Louisville, KY (December 15, 2005) – Kindred Healthcare, Inc. (the “Company”) (NYSE:KND) today announced that its Executive Compensation Committee of the Board of Directors has accelerated the vesting of all unvested stock options awarded to employees and officers under the Company's 2001 Stock Incentive Plan, which have exercise prices greater than the closing price at December 14, 2005 of $26.48 per share. These underwater options to purchase approximately 944,000 shares became exercisable immediately as a result of the vesting acceleration.

The Company expects to adopt Financial Accounting Standards Board Statement of Financial Accounting Standards No. 123 (revised 2004) (“SFAS 123R”), “Share-Based Payment” on January 1, 2006 and recognize compensation expense prospectively for non-vested stock options outstanding at December 31, 2005 and for all future stock option grants. The decision by the Executive Compensation Committee to accelerate the vesting of the outstanding underwater stock options was made primarily to reduce compensation expense that otherwise would be recorded in future periods following the adoption of SFAS 123R. In addition, the Committee believes that this action further enhances management’s focus on increasing shareholder returns and will increase employee morale and retention.
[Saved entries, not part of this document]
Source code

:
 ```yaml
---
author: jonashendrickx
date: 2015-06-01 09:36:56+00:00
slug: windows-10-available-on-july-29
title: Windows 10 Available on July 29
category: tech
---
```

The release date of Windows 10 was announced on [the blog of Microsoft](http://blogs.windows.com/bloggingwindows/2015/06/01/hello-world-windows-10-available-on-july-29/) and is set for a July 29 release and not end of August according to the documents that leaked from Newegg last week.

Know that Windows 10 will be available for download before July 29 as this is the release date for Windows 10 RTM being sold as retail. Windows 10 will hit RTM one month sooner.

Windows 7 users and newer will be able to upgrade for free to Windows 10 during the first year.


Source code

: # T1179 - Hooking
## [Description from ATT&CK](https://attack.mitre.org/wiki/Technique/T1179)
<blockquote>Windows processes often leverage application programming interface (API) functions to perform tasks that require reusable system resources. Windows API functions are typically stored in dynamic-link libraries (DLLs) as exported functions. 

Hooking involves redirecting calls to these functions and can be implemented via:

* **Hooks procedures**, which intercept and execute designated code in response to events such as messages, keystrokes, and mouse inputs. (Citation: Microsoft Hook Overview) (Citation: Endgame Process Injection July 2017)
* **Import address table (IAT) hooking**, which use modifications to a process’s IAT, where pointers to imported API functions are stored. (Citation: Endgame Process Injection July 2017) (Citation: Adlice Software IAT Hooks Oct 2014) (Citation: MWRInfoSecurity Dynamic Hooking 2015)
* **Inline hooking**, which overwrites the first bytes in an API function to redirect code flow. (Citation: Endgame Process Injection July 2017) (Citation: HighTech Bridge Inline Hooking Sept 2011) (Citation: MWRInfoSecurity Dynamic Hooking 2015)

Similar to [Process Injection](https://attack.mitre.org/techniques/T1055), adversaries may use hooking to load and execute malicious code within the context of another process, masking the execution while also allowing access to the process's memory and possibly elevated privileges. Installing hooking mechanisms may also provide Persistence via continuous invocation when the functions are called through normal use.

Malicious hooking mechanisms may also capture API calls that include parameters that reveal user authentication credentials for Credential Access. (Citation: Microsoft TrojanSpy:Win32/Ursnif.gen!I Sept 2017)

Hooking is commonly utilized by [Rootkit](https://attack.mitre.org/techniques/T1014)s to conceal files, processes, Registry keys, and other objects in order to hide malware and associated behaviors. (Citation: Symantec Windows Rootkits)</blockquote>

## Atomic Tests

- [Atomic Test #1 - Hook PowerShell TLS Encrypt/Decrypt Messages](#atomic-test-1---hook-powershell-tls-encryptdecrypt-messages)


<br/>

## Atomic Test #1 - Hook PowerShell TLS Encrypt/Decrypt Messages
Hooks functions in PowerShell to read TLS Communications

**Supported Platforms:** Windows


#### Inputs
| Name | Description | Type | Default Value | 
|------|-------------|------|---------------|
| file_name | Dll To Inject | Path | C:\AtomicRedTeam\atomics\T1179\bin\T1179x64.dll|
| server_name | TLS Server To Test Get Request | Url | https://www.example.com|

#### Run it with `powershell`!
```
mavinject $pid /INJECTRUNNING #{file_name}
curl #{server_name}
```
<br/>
The acceleration of the vesting of these underwater stock options will reduce the amounts to be recognized by the Company as share-based compensation expense, net of income taxes, by approximately $3.4 million in 2006, $3.4 million in 2007, $2.8 million in 2008, and $1.2 million in 2009, based on the fair value method of SFAS 123R.

This press release includes forward-looking statements within the meaning of Section 27A of the Securities Act of 1933, as amended, and Section 21E of the Securities Exchange Act of 1934, as amended. All statements regarding the Company’s expected future financial position, results of operations, cash flows, financing plans, business strategy, budgets, capital expenditures, competitive positions, growth opportunities, plans and objectives of management and statements containing the words such as “anticipate,” “approximate,” “believe,” “plan,” “estimate,” “expect,” “project,” “could,” “should,” “will,” “intend,” “may” and other similar expressions, are forward-looking statements.

Such forward-looking statements are inherently uncertain, and stockholders and other potential investors must recognize that actual results may differ materially from the Company’s expectations as a result of a variety of factors, including, without limitation, those discussed below. Such forward-looking statements are based upon management’s current expectations and include known and unknown risks, uncertainties and other factors, many of which the Company is unable to predict or control, that may cause the Company’s actual results or performance to differ materially from any future results or performance expressed or implied by such forward-looking statements. These statements involve risks, uncertainties and other factors discussed below and detailed from time to time in the Company’s filings with the Securities and Exchange Commission.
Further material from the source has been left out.